Bien que certains soutiennent que les comportements des consommateurs ne sont pas classiquement conditionnés car ils sont volontaires et ne sont liés à aucun stimuli conditionné, vous pourriez être surpris de savoir pourquoi le concept de conditionnement classique a été discuté ici.

Vous pensez peut-être que les consommateurs ne ressemblent pas aux chiens ou aux autres animaux et, par conséquent, la discussion sur le conditionnement classique n’a aucun rapport avec le comportement des consommateurs.

Mais en réalité, de nombreux comportements des consommateurs sont conditionnés de manière classique. En conséquence, le conditionnement classique a des applications authentiques dans l’apprentissage du consommateur et peut expliquer de nombreuses associations entre les noms de marque et d’autres symboles familiers.

Différentes études ont noté que la capacité des publicités à former des associations par conditionnement classique est bien établie et, par conséquent, est largement utilisée par les spécialistes du marketing. Différents exemples peuvent expliquer l’application du conditionnement classique dans la modification du comportement du consommateur.

Supposons que l'écoute de musique pop (stimulus inconditionné) suscite une émotion positive (réponse inconditionnée) chez de nombreux individus.

Disons que cette musique est systématiquement associée à une marque particulière de thé (stimulus conditionné). Après quelques essais, on constate que la marque elle-même en arrivera à susciter la même émotion positive (réponse conditionnée).

Ainsi, ce concept peut être utilisé avec succès par les spécialistes du marketing dans des publicités ou des publicités pour changer ou modifier comportement du consommateur, ce qui les amène à privilégier la marque annoncée.

Conditionnement Opérant et Modification du Comportement

L’autre nom du conditionnement opérant est l’apprentissage instrumental. Vous avez remarqué que, dans le cas du conditionnement classique, aucun renforcement n’est présent. La différence fondamentale entre le conditionnement classique et le conditionnement opérant est que le conditionnement opérant est en grande partie une question de renforcement.

Le conditionnement opérant est plus pertinent pour les étudiants en comportement du consommateur. Le principe du conditionnement opérant soutient que nous apprenons à répondre aux stimuli et à effectuer des opérations sur notre environnement.

Cela implique que nous manipulons activement les choses pour produire les conséquences souhaitées ou pour éviter les conséquences indésirables. Le concept du conditionnement opérant soutient que l’apprentissage aboutit non pas à des réponses habituelles mais à des structures mentales – des systèmes de réflexion sur nos expériences.
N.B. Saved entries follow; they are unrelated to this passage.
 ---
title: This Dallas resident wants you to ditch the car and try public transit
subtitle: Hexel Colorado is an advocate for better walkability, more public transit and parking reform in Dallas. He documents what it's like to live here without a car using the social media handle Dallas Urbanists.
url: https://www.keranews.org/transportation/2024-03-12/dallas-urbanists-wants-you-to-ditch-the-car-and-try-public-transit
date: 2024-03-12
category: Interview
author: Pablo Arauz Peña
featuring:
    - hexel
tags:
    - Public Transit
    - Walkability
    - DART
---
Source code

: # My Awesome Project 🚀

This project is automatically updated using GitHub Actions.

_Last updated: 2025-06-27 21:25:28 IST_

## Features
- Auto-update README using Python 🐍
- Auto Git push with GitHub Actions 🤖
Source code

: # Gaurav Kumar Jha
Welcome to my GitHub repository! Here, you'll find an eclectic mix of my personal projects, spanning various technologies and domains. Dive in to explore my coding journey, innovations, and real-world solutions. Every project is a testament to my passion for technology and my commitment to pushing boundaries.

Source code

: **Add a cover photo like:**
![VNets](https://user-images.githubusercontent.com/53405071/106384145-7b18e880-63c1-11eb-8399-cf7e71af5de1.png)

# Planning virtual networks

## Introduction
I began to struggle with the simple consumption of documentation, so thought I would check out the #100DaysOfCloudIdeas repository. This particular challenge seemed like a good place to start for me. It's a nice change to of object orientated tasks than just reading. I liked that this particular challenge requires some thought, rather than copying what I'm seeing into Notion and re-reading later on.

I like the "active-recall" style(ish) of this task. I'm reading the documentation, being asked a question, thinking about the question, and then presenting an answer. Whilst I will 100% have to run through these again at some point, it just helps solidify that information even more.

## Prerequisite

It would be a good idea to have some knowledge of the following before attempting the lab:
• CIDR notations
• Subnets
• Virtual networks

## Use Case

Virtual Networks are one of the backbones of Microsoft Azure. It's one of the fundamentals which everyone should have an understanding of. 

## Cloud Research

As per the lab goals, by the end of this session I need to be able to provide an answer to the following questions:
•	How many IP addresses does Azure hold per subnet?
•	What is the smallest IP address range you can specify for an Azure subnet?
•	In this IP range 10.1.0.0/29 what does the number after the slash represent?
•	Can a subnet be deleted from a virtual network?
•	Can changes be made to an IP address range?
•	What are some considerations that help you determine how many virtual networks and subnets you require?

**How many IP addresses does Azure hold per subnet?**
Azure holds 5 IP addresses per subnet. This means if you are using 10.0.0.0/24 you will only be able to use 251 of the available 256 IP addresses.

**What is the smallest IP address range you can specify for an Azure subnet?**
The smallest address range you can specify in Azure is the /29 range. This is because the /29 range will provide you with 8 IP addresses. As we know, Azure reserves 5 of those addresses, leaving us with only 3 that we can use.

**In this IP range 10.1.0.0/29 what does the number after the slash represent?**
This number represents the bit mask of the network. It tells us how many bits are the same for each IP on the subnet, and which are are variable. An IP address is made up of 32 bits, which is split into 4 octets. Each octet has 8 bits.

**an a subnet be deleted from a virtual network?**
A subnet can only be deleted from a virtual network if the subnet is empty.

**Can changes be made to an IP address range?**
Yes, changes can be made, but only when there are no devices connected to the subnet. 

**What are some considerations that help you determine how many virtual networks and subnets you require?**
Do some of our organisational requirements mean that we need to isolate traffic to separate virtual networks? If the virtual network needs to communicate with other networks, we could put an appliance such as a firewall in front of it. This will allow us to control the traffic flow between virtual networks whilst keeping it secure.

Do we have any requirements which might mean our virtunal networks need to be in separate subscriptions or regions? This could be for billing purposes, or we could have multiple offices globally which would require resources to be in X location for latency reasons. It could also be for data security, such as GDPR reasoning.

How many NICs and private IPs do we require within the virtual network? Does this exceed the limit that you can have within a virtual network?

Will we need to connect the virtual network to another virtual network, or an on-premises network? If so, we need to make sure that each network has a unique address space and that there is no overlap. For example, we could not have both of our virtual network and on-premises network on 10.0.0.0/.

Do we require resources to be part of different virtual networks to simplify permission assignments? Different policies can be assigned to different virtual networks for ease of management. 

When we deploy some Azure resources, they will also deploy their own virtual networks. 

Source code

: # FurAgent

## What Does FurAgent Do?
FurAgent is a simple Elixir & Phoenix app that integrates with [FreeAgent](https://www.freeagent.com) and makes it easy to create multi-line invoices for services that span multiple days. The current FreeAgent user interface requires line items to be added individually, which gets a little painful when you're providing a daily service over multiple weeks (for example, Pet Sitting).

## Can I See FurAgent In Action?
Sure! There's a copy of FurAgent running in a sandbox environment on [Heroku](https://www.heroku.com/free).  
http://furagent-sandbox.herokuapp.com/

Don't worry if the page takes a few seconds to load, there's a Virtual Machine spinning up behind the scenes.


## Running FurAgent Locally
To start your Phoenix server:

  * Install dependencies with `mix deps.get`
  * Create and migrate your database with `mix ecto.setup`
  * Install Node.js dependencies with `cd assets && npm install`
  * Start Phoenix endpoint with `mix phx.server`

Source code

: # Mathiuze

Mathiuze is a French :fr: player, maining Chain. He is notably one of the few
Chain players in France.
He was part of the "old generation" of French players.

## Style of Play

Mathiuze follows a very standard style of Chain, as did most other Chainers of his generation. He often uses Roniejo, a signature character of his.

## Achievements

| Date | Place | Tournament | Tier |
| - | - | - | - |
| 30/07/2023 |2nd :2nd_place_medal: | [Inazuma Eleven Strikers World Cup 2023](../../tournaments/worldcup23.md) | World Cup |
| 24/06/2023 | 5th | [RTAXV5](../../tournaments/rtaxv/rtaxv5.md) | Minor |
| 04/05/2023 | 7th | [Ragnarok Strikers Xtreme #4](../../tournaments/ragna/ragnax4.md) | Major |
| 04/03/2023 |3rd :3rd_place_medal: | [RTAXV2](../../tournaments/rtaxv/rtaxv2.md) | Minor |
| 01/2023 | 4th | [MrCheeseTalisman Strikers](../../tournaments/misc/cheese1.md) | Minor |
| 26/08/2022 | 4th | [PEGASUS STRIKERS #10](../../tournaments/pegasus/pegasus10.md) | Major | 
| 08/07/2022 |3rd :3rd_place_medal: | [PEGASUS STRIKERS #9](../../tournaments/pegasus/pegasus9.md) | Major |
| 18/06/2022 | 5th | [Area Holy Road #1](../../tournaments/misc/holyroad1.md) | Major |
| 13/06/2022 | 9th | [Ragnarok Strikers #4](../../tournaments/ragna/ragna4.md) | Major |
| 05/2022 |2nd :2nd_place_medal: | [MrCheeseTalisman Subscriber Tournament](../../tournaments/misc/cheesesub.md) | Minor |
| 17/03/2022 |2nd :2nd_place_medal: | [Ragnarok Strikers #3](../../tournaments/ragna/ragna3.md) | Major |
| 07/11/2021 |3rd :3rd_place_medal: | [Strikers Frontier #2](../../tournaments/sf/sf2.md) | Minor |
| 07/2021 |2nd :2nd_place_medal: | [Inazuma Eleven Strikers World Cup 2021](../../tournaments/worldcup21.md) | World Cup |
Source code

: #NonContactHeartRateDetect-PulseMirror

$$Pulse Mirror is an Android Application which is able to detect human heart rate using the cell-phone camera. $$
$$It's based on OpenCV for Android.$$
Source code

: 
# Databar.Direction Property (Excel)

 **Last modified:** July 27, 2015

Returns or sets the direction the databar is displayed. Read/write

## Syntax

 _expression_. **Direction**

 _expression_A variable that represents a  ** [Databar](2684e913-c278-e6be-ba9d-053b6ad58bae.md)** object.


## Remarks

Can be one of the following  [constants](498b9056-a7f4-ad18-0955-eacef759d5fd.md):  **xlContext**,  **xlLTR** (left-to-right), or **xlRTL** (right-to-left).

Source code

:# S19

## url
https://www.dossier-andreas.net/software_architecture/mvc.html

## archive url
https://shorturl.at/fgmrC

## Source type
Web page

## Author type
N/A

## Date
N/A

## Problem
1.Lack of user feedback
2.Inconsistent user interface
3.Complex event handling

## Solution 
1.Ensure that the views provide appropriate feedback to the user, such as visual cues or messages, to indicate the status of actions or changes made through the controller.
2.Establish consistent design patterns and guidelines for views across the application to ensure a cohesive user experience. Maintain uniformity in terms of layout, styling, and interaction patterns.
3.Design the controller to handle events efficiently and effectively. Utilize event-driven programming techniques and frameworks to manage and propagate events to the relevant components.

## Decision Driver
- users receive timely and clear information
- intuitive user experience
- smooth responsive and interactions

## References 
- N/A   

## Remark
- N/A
Par exemple, si vous avez faim le matin, votre pensée pourrait ressembler à ceci : « J'ai faim au petit-déjeuner. Mes parents me donnaient du pain et du beurre le matin. Je me souviens que je l'ai aimé et que je me sentais bien après l'avoir mangé. Je pense que je vais acheter du pain et du beurre.

Cette séquence entière se produit presque instantanément comme une seule pensée, bien sûr, composant une structure mentale que vous utilisez pour réfléchir aux aliments du petit-déjeuner. De là, vous comprenez que le conditionnement opérant dépend essentiellement du renforcement.

Chez l'individu mentionné ci-dessus, il envisage d'acheter du pain et du beurre pour son petit-déjeuner, car sa réponse a été renforcée plus tôt : il était satisfait de manger du pain et du beurre le matin. Comme le conditionnement classique, la méthode de conditionnement opérant implique également de développer des liens entre stimuli et réponses.

Le processus utilisé pour développer une connexion entre les stimuli et les réponses est différent de la méthode de conditionnement classique. Ici, l'apprenant regarde une réponse correcte ou appropriée, ce qui le récompense. Il sélectionne cette réponse contre un stimulus particulier, qui est renforcé.

Cette réponse particulière est apprise grâce à la méthode des essais et des erreurs. Un individu réagit à un stimulus particulier à titre d’essai et en tire un résultat.

Si le résultat n’est pas satisfaisant, il essaiera d’autres réponses et se contentera de la plus satisfaisante. Comme mentionné précédemment, ce type d'apprentissage a été démontré pour la première fois par le psychologue américain BF Skinner.

Dans son expérience, il a placé un animal affamé dans une boîte nommée « Skinner Box ». Il y avait deux compartiments à l'intérieur de la boîte. Il y avait de la nourriture dans un compartiment et il a placé l'animal de l'autre côté.

Il y avait un levier sur le côté de l'animal qui l'aidait à trouver de la nourriture et à la manger, satisfaisant ainsi sa faim. Comme l'animal avait faim, il s'est mis à courir ici et là à l'intérieur de son compartiment.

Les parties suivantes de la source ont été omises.